Dzieci zostały zachęcone do odrysowania na chodniku kredą swoich stóp. "To są ślady uchodźców, które powinny prowadzić do ciepłego domu z pożywieniem, a nie do lasu, gdzie czeka na nich śmierć" - mówili organizatorzy.

Warszawa. Protest przed komendą Straży Granicznej zgromadził wielu rodziców. Dzieci dostały kredę i obrysowywały swoje stopu
Warszawa. Protest przed komendą Straży Granicznej zgromadził wielu rodziców. Dzieci dostały kredę i obrysowywały swoje stopu

Po 60 minutach akcji przed siedzibą pograniczników chodnik pomiędzy płotem otaczającym instytucję a schodami prowadzącymi do stacji metra Racławicka zamienił się w strefę pikniku. Dzieci bawiły się na rozłożonych kocykach, posilały się, a rodzice rozmawiali nie tylko o powodach, jakie sprowadziły ich w to miejsce, ale również o zdrowiu swoich pociech, przedszkolu i zajęciach sportowych i plastycznych.
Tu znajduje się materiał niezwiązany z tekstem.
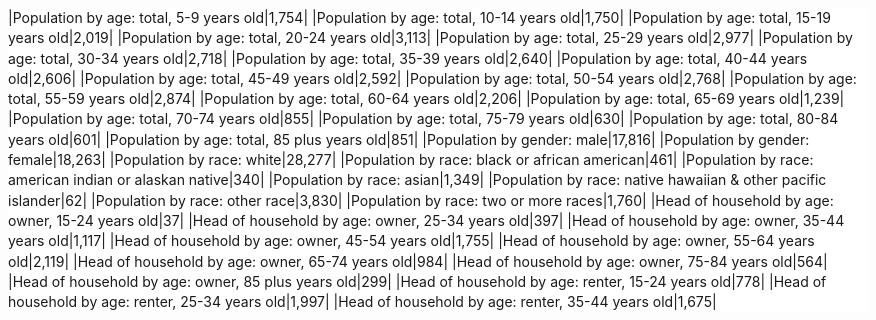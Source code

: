 |Population by age: total, 5-9 years old|1,754|
|Population by age: total, 10-14 years old|1,750|
|Population by age: total, 15-19 years old|2,019|
|Population by age: total, 20-24 years old|3,113|
|Population by age: total, 25-29 years old|2,977|
|Population by age: total, 30-34 years old|2,718|
|Population by age: total, 35-39 years old|2,640|
|Population by age: total, 40-44 years old|2,606|
|Population by age: total, 45-49 years old|2,592|
|Population by age: total, 50-54 years old|2,768|
|Population by age: total, 55-59 years old|2,874|
|Population by age: total, 60-64 years old|2,206|
|Population by age: total, 65-69 years old|1,239|
|Population by age: total, 70-74 years old|855|
|Population by age: total, 75-79 years old|630|
|Population by age: total, 80-84 years old|601|
|Population by age: total, 85 plus years old|851|
|Population by gender: male|17,816|
|Population by gender: female|18,263|
|Population by race: white|28,277|
|Population by race: black or african american|461|
|Population by race: american indian or alaskan native|340|
|Population by race: asian|1,349|
|Population by race: native hawaiian & other pacific islander|62|
|Population by race: other race|3,830|
|Population by race: two or more races|1,760|
|Head of household by age: owner, 15-24 years old|37|
|Head of household by age: owner, 25-34 years old|397|
|Head of household by age: owner, 35-44 years old|1,117|
|Head of household by age: owner, 45-54 years old|1,755|
|Head of household by age: owner, 55-64 years old|2,119|
|Head of household by age: owner, 65-74 years old|984|
|Head of household by age: owner, 75-84 years old|564|
|Head of household by age: owner, 85 plus years old|299|
|Head of household by age: renter, 15-24 years old|778|
|Head of household by age: renter, 25-34 years old|1,997|
|Head of household by age: renter, 35-44 years old|1,675|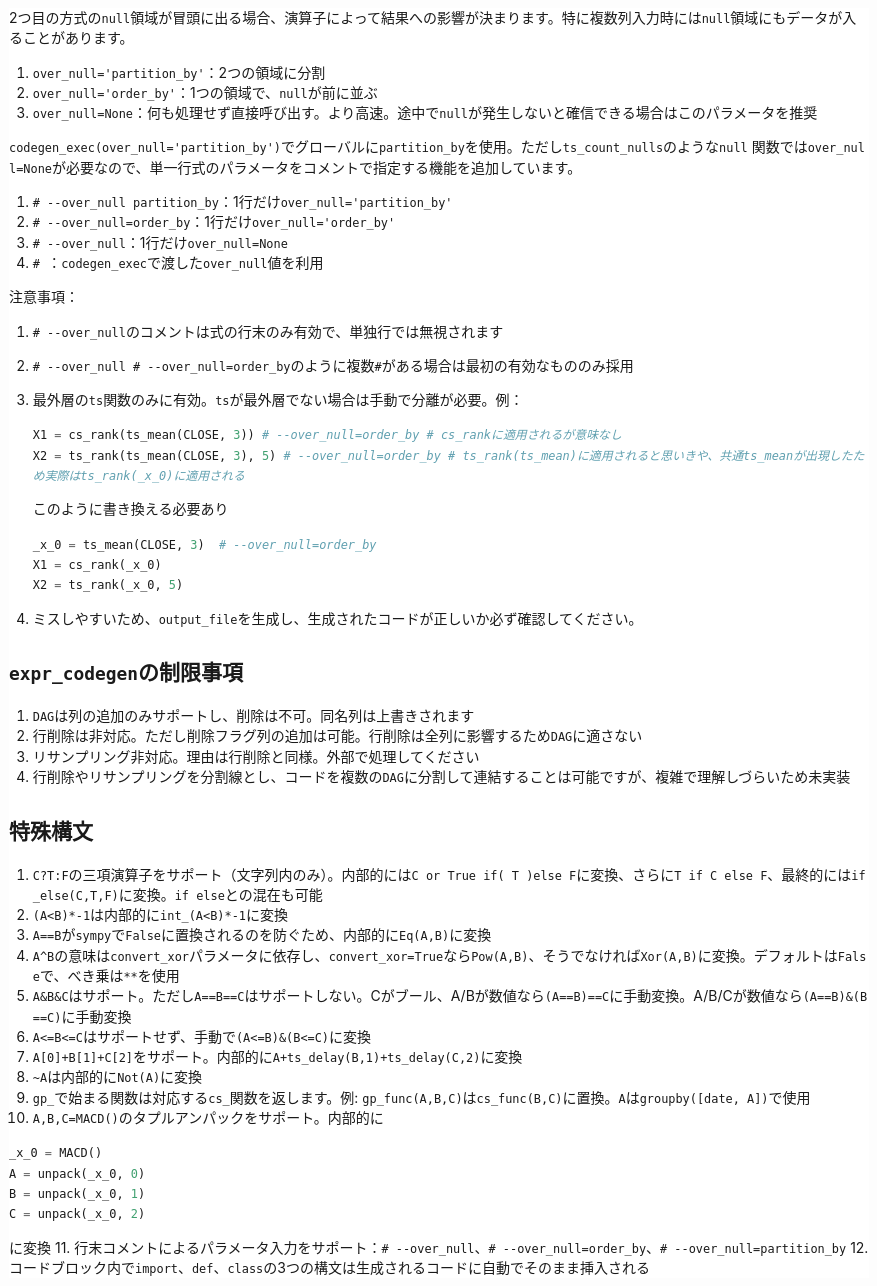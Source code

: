 2つ目の方式の`null`領域が冒頭に出る場合、演算子によって結果への影響が決まります。特に複数列入力時には`null`領域にもデータが入ることがあります。

1. `over_null='partition_by'`：2つの領域に分割
2. `over_null='order_by'`：1つの領域で、`null`が前に並ぶ
3. `over_null=None`：何も処理せず直接呼び出す。より高速。途中で`null`が発生しないと確信できる場合はこのパラメータを推奨

`codegen_exec(over_null='partition_by')`でグローバルに`partition_by`を使用。ただし`ts_count_nulls`のような`null`
関数では`over_null=None`が必要なので、単一行式のパラメータをコメントで指定する機能を追加しています。

1. `# --over_null partition_by`：1行だけ`over_null='partition_by'`
2. `# --over_null=order_by`：1行だけ`over_null='order_by'`
3. `# --over_null`：1行だけ`over_null=None`
4. `# `：`codegen_exec`で渡した`over_null`値を利用

注意事項：

1. `# --over_null`のコメントは式の行末のみ有効で、単独行では無視されます
2. `# --over_null # --over_null=order_by`のように複数`#`がある場合は最初の有効なもののみ採用
3. 最外層の`ts`関数のみに有効。`ts`が最外層でない場合は手動で分離が必要。例：
   ```python
   X1 = cs_rank(ts_mean(CLOSE, 3)) # --over_null=order_by # cs_rankに適用されるが意味なし
   X2 = ts_rank(ts_mean(CLOSE, 3), 5) # --over_null=order_by # ts_rank(ts_mean)に適用されると思いきや、共通ts_meanが出現したため実際はts_rank(_x_0)に適用される
   ```

   このように書き換える必要あり

   ```python
   _x_0 = ts_mean(CLOSE, 3)  # --over_null=order_by 
   X1 = cs_rank(_x_0)
   X2 = ts_rank(_x_0, 5)
   ```
4. ミスしやすいため、`output_file`を生成し、生成されたコードが正しいか必ず確認してください。

## `expr_codegen`の制限事項

1. `DAG`は列の追加のみサポートし、削除は不可。同名列は上書きされます
2. 行削除は非対応。ただし削除フラグ列の追加は可能。行削除は全列に影響するため`DAG`に適さない
3. リサンプリング非対応。理由は行削除と同様。外部で処理してください
4. 行削除やリサンプリングを分割線とし、コードを複数の`DAG`に分割して連結することは可能ですが、複雑で理解しづらいため未実装

## 特殊構文

1. `C?T:F`の三項演算子をサポート（文字列内のみ）。内部的には`C or True if( T )else F`に変換、さらに`T if C else F`、最終的には`if_else(C,T,F)`に変換。`if else`との混在も可能
2. `(A<B)*-1`は内部的に`int_(A<B)*-1`に変換
3. `A==B`が`sympy`で`False`に置換されるのを防ぐため、内部的に`Eq(A,B)`に変換
4. `A^B`の意味は`convert_xor`パラメータに依存し、`convert_xor=True`なら`Pow(A,B)`、そうでなければ`Xor(A,B)`に変換。デフォルトは`False`で、べき乗は`**`を使用
5. `A&B&C`はサポート。ただし`A==B==C`はサポートしない。Cがブール、A/Bが数値なら`(A==B)==C`に手動変換。A/B/Cが数値なら`(A==B)&(B==C)`に手動変換
6. `A<=B<=C`はサポートせず、手動で`(A<=B)&(B<=C)`に変換
7. `A[0]+B[1]+C[2]`をサポート。内部的に`A+ts_delay(B,1)+ts_delay(C,2)`に変換
8. `~A`は内部的に`Not(A)`に変換
9. `gp_`で始まる関数は対応する`cs_`関数を返します。例: `gp_func(A,B,C)`は`cs_func(B,C)`に置換。`A`は`groupby([date, A])`で使用
10. `A,B,C=MACD()`のタプルアンパックをサポート。内部的に
   ```python
   _x_0 = MACD()
   A = unpack(_x_0, 0)
   B = unpack(_x_0, 1)
   C = unpack(_x_0, 2)
   ```
   に変換
11. 行末コメントによるパラメータ入力をサポート：`# --over_null`、`# --over_null=order_by`、`# --over_null=partition_by`
12. コードブロック内で`import`、`def`、`class`の3つの構文は生成されるコードに自動でそのまま挿入される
Warszawa. Takie demonstracje, na które stawiać się będą całe rodziny z dziećmi, by "pokoczować" przez godzinę przed siedzibą Straży Granicznej, odbywać się będą codziennie przez tydzień. Organizatorzy liczą, że to da do myślenia rządzącym (Barbara KwiatkowsKA)
Warszawa. Takie demonstracje, na które stawiać się będą całe rodziny z dziećmi, by "pokoczować" przez godzinę przed siedzibą Straży Granicznej, odbywać się będą codziennie przez tydzień. Organizatorzy liczą, że to da do myślenia rządzącym (Barbara Kwiatkowska)

Większość osób została, by dołączyć do kolejnej demonstracji odbywającej się w tej samej lokalizacji. To pierwsze z cyklu zaplanowanych wystąpień, zaplanowanych spontanicznie przez grupę FB Rodziny Bez Granic.

Oblężenie siedziby Straży Granicznej. Los dzieci z Michałowa wstrząsnął warszawiakami

Takie spotkania odbywać się będą w tym samym miejscu o godzinie 17 codziennie przez najbliższy tydzień. "Bierzemy koce, namioty, kredę do pisania i rysowania po chodniku dla dzieci. Transparenty też, ale bezpartyjne, pls. Siedzimy przez godzinę, więc bądźmy punktualnie! Od przyszłego tygodnia urządzamy codzienne godzinne dyżury o 17:00, kolejne lokalizacje do potwierdzenia. Czas powiedzieć dość! Czas wyjść na ulicę" - planują aktywiści.

Protest w ramach solidarności z uchodźcami

Demonstranci planujący codzienne koczowanie na Niepodległości 100, chcą też przeprowadzić akcję pisania listów do kobiet w parlamencie i rządzie oraz do partnerek, żon, matek, córek i sióstr osób na wysokich stanowiskach, "decydentów". Chcą w tej korespondencji odwołać się ludzkich, macierzyńskich, rodzinnych uczuć i poruszyć sumieniami.

Równocześnie wierzą, że widok warszawiaków z dziećmi, koczujących przed Komendą Straży Granicznej wywoła refleksję na temat dzieci uwięzionych w lesie, zziębniętych i przestraszonych, pilnowanych pod bronią przez zamaskowanych żołnierzy. To będzie też dowód skali społecznej niezgody na taką podłość.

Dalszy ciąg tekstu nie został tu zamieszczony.